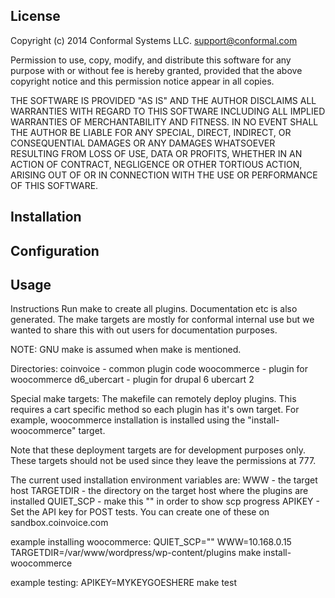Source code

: License
-------
Copyright (c) 2014 Conformal Systems LLC. <support@conformal.com>

Permission to use, copy, modify, and distribute this software for any
purpose with or without fee is hereby granted, provided that the above
copyright notice and this permission notice appear in all copies.

THE SOFTWARE IS PROVIDED "AS IS" AND THE AUTHOR DISCLAIMS ALL WARRANTIES
WITH REGARD TO THIS SOFTWARE INCLUDING ALL IMPLIED WARRANTIES OF
MERCHANTABILITY AND FITNESS. IN NO EVENT SHALL THE AUTHOR BE LIABLE FOR
ANY SPECIAL, DIRECT, INDIRECT, OR CONSEQUENTIAL DAMAGES OR ANY DAMAGES
WHATSOEVER RESULTING FROM LOSS OF USE, DATA OR PROFITS, WHETHER IN AN
ACTION OF CONTRACT, NEGLIGENCE OR OTHER TORTIOUS ACTION, ARISING OUT OF
OR IN CONNECTION WITH THE USE OR PERFORMANCE OF THIS SOFTWARE.

Installation
------------

Configuration
-------------

Usage
-----

Instructions
Run make to create all plugins.  Documentation etc is also generated.  The make
targets are mostly for conformal internal use but we wanted to share this with
out users for documentation purposes.

NOTE: GNU make is assumed when make is mentioned.

Directories:
coinvoice   - common plugin code
woocommerce - plugin for woocommerce
d6_ubercart - plugin for drupal 6 ubercart 2

Special make targets:
The makefile can remotely deploy plugins.  This requires a cart specific method
so each plugin has it's own target.  For example, woocommerce installation is
installed using the "install-woocommerce" target.

Note that these deployment targets are for development purposes only.  These
targets should not be used since they leave the permissions at 777.

The current used installation environment variables are:
WWW       - the target host
TARGETDIR - the directory on the target host where the plugins are installed
QUIET_SCP - make this "" in order to show scp progress
APIKEY    - Set the API key for POST tests.  You can create one of these on
            sandbox.coinvoice.com

example installing woocommerce:
QUIET_SCP="" WWW=10.168.0.15 TARGETDIR=/var/www/wordpress/wp-content/plugins make install-woocommerce

example testing:
APIKEY=MYKEYGOESHERE make test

---*---

TASK DETAILS: Would you copy out each line of the records above where the word "APIKEY" occurs?

RESULT OF THE EXERCISE:
APIKEY    - Set the API key for POST tests.  You can create one of these on
APIKEY=MYKEYGOESHERE make test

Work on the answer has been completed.